Given how closely the gut and brain interact, it might seem obvious that the pair often influence each other. Some people feel nauseated before giving a presentation; others feel intestinal pain during times of stress. In any case, emotional and psychosocial factors play a role in functional gastrointestinal disorders.

Treating the whole body

Stress-related symptoms felt in the gastrointestinal tract vary greatly from one person to the next, and treatment can vary as well. For example, one person with gastroesophageal reflux disease might have an occasional, mild burning sensation in the chest, while another experiences excruciating discomfort night after night. As the severity of symptoms varies, so should the therapies, medications, self-help strategies, or even surgeries used to relieve them.

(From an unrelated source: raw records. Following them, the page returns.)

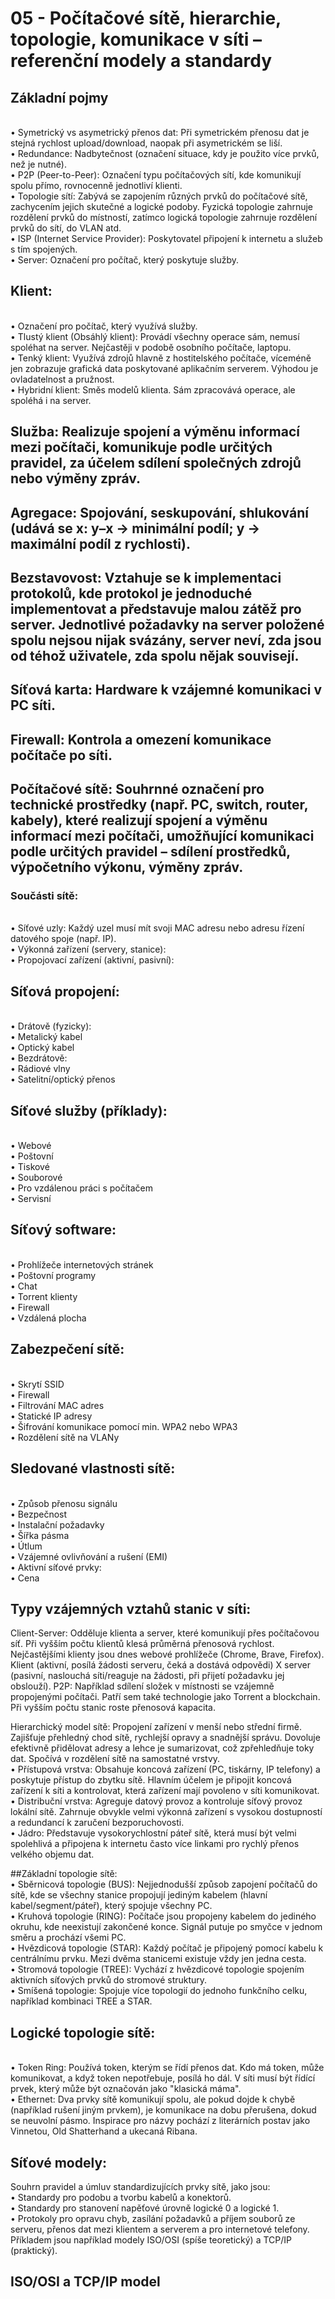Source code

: # 05 - Počítačové sítě, hierarchie, topologie, komunikace v síti – referenční modely a standardy

## Základní pojmy
<br> •	Symetrický vs asymetrický přenos dat: Při symetrickém přenosu dat je stejná rychlost upload/download, naopak při asymetrickém se liší.
<br> •	Redundance: Nadbytečnost (označení situace, kdy je použito více prvků, než je nutné).
<br> •	P2P (Peer-to-Peer): Označení typu počítačových sítí, kde komunikují spolu přímo, rovnocenně jednotliví klienti.
<br> •	Topologie sítí: Zabývá se zapojením různých prvků do počítačové sítě, zachycením jejich skutečné a logické podoby. Fyzická topologie zahrnuje rozdělení prvků do místností, zatímco logická topologie zahrnuje rozdělení prvků do sítí, do VLAN atd.
<br> •	ISP (Internet Service Provider): Poskytovatel připojení k internetu a služeb s tím spojených.
<br> •	Server: Označení pro počítač, který poskytuje služby.

## Klient: 
<br> •	Označení pro počítač, který využívá služby.
<br> •	Tlustý klient (Obsáhlý klient): Provádí všechny operace sám, nemusí spoléhat na server. Nejčastěji v podobě osobního počítače, laptopu.
<br> •	Tenký klient: Využívá zdrojů hlavně z hostitelského počítače, víceméně jen zobrazuje grafická data poskytované aplikačním serverem. Výhodou je ovladatelnost a pružnost.
<br> •	Hybridní klient: Směs modelů klienta. Sám zpracovává operace, ale spoléhá i na server.
## Služba: Realizuje spojení a výměnu informací mezi počítači, komunikuje podle určitých pravidel, za účelem sdílení společných zdrojů nebo výměny zpráv.
## Agregace: Spojování, seskupování, shlukování (udává se x: y–x → minimální podíl; y → maximální podíl z rychlosti).
## Bezstavovost: Vztahuje se k implementaci protokolů, kde protokol je jednoduché implementovat a představuje malou zátěž pro server. Jednotlivé požadavky na server položené spolu nejsou nijak svázány, server neví, zda jsou od téhož uživatele, zda spolu nějak souvisejí.
## Síťová karta: Hardware k vzájemné komunikaci v PC síti.
## Firewall: Kontrola a omezení komunikace počítače po síti.


## Počítačové sítě: Souhrnné označení pro technické prostředky (např. PC, switch, router, kabely), které realizují spojení a výměnu informací mezi počítači, umožňující komunikaci podle určitých pravidel – sdílení prostředků, výpočetního výkonu, výměny zpráv.
### Součásti sítě:
<br> •	Síťové uzly: Každý uzel musí mít svoji MAC adresu nebo adresu řízení datového spoje (např. IP).
<br> •	Výkonná zařízení (servery, stanice):
<br> •	Propojovací zařízení (aktivní, pasivní):
## Síťová propojení:
<br> •	Drátově (fyzicky):
<br> •	Metalický kabel
<br> •	Optický kabel
<br> •	Bezdrátově:
<br> •	Rádiové vlny
<br> •	Satelitní/optický přenos

## Síťové služby (příklady):

<br> •	Webové
<br> •	Poštovní
<br> •	Tiskové
<br> •	Souborové
<br> •	Pro vzdálenou práci s počítačem
<br> •	Servisní

## Síťový software:

<br> •	Prohlížeče internetových stránek
<br> •	Poštovní programy
<br> •	Chat
<br> •	Torrent klienty
<br> •	Firewall
<br> •	Vzdálená plocha
## Zabezpečení sítě:
<br> •	Skrytí SSID
<br> •	Firewall
<br> •	Filtrování MAC adres
<br> •	Statické IP adresy
<br> •	Šifrování komunikace pomocí min. WPA2 nebo WPA3
<br> •	Rozdělení sítě na VLANy

## Sledované vlastnosti sítě:

<br> •	Způsob přenosu signálu
<br> •	Bezpečnost
<br> •	Instalační požadavky
<br> •	Šířka pásma
<br> •	Útlum
<br> •	Vzájemné ovlivňování a rušení (EMI)
<br> •	Aktivní síťové prvky:
<br> •	Cena

## Typy vzájemných vztahů stanic v síti:
Client-Server: Odděluje klienta a server, které komunikují přes počítačovou síť. Při vyšším počtu klientů klesá průměrná přenosová rychlost. Nejčastějšími klienty jsou dnes webové prohlížeče (Chrome, Brave, Firefox). Klient (aktivní, posílá žádosti serveru, čeká a dostává odpovědi) X server (pasivní, naslouchá síti/reaguje na žádosti, při přijetí požadavku jej obslouží).
P2P: Například sdílení složek v místnosti se vzájemně propojenými počítači. Patří sem také technologie jako Torrent a blockchain. Při vyšším počtu stanic roste přenosová kapacita.
 
Hierarchický model sítě: Propojení zařízení v menší nebo střední firmě. Zajišťuje přehledný chod sítě, rychlejší opravy a snadnější správu. Dovoluje efektivně přidělovat adresy a lehce je sumarizovat, což zpřehledňuje toky dat. Spočívá v rozdělení sítě na samostatné vrstvy.
<br> •	Přístupová vrstva: Obsahuje koncová zařízení (PC, tiskárny, IP telefony) a poskytuje přístup do zbytku sítě. Hlavním účelem je připojit koncová zařízení k síti a kontrolovat, která zařízení mají povoleno v síti komunikovat.
<br> •	Distribuční vrstva: Agreguje datový provoz a kontroluje síťový provoz lokální sítě. Zahrnuje obvykle velmi výkonná zařízení s vysokou dostupností a redundancí k zaručení bezporuchovosti.
<br> •	Jádro: Představuje vysokorychlostní páteř sítě, která musí být velmi spolehlivá a připojena k internetu často více linkami pro rychlý přenos velkého objemu dat.


##Základní topologie sítě:
<br> •	Sběrnicová topologie (BUS): Nejjednodušší způsob zapojení počítačů do sítě, kde se všechny stanice propojují jediným kabelem (hlavní kabel/segment/páteř), který spojuje všechny PC.
<br> •	Kruhová topologie (RING): Počítače jsou propojeny kabelem do jediného okruhu, kde neexistují zakončené konce. Signál putuje po smyčce v jednom směru a prochází všemi PC.
<br> •	Hvězdicová topologie (STAR): Každý počítač je připojený pomocí kabelu k centrálnímu prvku. Mezi dvěma stanicemi existuje vždy jen jedna cesta.
<br> •	Stromová topologie (TREE): Vychází z hvězdicové topologie spojením aktivních síťových prvků do stromové struktury.
<br> •	Smíšená topologie: Spojuje více topologií do jednoho funkčního celku, například kombinaci TREE a STAR.
 
## Logické topologie sítě:
<br> •	Token Ring: Používá token, kterým se řídí přenos dat. Kdo má token, může komunikovat, a když token nepotřebuje, posílá ho dál. V síti musí být řídící prvek, který může být označován jako "klasická máma".
<br> •	Ethernet: Dva prvky sítě komunikují spolu, ale pokud dojde k chybě (například rušení jiným prvkem), je komunikace na dobu přerušena, dokud se neuvolní pásmo. Inspirace pro názvy pochází z literárních postav jako Vinnetou, Old Shatterhand a ukecaná Ribana.
## Síťové modely:
Souhrn pravidel a úmluv standardizujících prvky sítě, jako jsou:
<br> •	Standardy pro podobu a tvorbu kabelů a konektorů.
<br> •	Standardy pro stanovení napěťové úrovně logické 0 a logické 1.
<br> •	Protokoly pro opravu chyb, zasílání požadavků a příjem souborů ze serveru, přenos dat mezi klientem a serverem a pro internetové telefony. Příkladem jsou například modely ISO/OSI (spíše teoretický) a TCP/IP (praktický).
 

## ISO/OSI a TCP/IP model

Many people have mild sympoms that respond quickly to changes in diet or medications. If your symptoms do not improve, your clinician may ask you more questions about your medical history and perform some diagnostic tests to rule out an underlying cause. For some people, symptoms improve as soon as a serious diagnosis, like cancer, has been ruled out. Your doctor may also recommend symptom-specific medications. But sometimes these treatments are not enough. As symptoms become more severe, so does the likelihood that you are experiencing some sort of psychological distress.
Often, people with moderate to severe symptoms, particularly those whose symptoms arise from stressful circumstances, can benefit from mind directed therapies, such as cognitive behavioral therapy and relaxation techniques. Some people are reluctant to accept the role of psycho-social factors in their illness. But it's important to know that emotions cause genuine chemical and physical responses in the body that can result in pain and discomfort. Behavioral therapy and stress reduction treatments help manage pain and improve other symptoms in ways that are different from how drugs act. The goal of all therapies is to reduce anxiety, encourage healthy behaviors, and help people cope with the pain and discomfort of their condition.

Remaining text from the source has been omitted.